Work instruction. A single number is the whole answer: the tally of lines in the data below that include the word "Requires".

Supplied entries.
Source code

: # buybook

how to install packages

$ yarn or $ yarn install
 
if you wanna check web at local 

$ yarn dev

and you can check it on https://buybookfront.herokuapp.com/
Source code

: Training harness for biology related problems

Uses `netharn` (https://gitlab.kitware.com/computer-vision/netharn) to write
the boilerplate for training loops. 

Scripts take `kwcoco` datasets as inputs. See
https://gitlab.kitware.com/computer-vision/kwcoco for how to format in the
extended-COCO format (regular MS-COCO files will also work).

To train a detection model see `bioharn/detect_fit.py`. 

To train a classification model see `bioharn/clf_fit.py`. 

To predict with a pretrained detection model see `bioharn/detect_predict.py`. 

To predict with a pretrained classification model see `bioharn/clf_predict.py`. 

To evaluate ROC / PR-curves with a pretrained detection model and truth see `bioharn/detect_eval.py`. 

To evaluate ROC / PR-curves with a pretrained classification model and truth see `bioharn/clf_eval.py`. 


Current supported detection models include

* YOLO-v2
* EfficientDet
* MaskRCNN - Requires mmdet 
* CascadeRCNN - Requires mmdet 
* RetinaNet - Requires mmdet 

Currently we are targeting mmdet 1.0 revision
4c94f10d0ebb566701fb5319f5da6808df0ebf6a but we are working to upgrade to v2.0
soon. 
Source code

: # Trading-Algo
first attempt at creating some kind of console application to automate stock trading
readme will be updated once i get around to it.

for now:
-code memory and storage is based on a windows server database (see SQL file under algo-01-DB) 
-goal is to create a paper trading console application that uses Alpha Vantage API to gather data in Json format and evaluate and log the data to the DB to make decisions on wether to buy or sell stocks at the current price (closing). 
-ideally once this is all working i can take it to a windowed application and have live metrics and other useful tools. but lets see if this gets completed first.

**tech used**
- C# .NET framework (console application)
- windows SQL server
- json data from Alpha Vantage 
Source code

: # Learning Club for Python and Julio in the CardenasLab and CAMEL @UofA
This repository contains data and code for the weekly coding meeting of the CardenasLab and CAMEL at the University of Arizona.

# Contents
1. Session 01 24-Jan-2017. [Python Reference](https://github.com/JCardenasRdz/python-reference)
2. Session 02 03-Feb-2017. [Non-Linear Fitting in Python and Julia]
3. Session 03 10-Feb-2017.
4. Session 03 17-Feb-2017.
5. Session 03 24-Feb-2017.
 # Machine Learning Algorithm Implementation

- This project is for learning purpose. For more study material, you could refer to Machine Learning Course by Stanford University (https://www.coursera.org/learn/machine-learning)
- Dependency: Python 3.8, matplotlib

--

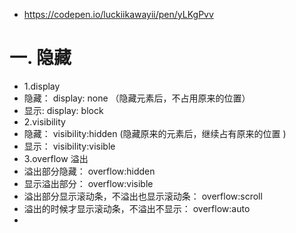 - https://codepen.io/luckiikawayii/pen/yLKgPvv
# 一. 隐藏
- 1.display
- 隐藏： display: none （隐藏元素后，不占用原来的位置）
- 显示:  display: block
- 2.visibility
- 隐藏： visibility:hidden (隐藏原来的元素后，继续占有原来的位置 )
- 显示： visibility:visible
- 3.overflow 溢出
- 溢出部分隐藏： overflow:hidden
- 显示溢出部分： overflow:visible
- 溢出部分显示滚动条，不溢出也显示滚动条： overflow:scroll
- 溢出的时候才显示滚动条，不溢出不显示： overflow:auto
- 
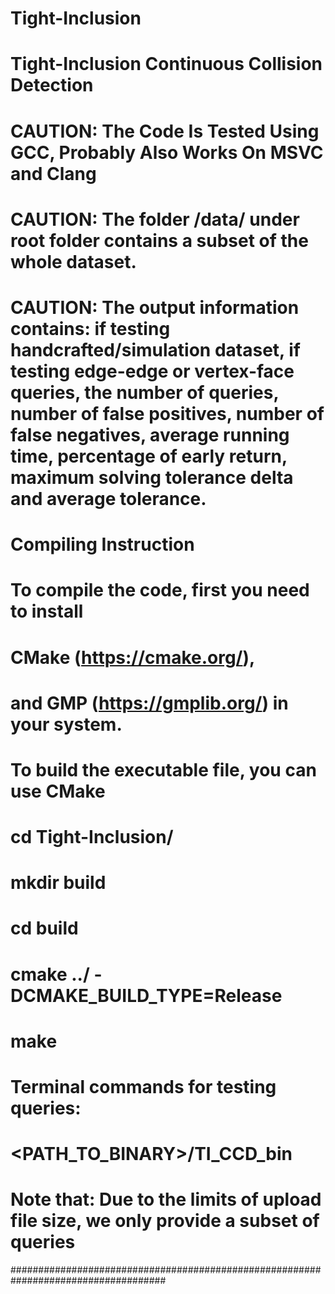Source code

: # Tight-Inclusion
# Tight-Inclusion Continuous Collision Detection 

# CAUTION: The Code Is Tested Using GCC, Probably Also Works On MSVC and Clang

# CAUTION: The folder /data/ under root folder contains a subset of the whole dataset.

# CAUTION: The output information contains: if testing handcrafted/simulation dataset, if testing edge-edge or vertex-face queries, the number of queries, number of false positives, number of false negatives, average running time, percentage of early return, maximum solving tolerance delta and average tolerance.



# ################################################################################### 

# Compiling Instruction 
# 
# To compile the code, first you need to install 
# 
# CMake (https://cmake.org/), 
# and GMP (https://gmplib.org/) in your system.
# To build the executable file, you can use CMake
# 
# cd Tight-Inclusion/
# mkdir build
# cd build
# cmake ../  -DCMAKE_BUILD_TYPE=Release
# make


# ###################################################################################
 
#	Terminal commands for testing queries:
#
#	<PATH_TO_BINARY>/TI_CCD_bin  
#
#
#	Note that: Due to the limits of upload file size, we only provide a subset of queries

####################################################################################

--

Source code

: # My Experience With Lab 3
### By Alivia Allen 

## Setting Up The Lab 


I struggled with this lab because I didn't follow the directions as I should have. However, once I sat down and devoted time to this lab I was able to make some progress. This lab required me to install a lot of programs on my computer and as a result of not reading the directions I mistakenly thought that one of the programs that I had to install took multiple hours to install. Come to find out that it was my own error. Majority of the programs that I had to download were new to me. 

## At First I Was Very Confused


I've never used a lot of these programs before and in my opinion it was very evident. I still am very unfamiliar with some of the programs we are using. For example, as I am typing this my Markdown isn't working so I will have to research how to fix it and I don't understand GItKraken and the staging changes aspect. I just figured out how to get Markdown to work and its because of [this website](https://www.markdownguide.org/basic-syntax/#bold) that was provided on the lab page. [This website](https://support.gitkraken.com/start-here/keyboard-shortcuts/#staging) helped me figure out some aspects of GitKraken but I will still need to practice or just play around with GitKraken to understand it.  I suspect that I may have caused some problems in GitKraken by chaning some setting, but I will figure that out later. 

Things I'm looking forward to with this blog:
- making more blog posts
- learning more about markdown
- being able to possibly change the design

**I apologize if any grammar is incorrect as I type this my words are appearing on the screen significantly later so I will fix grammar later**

Output. 3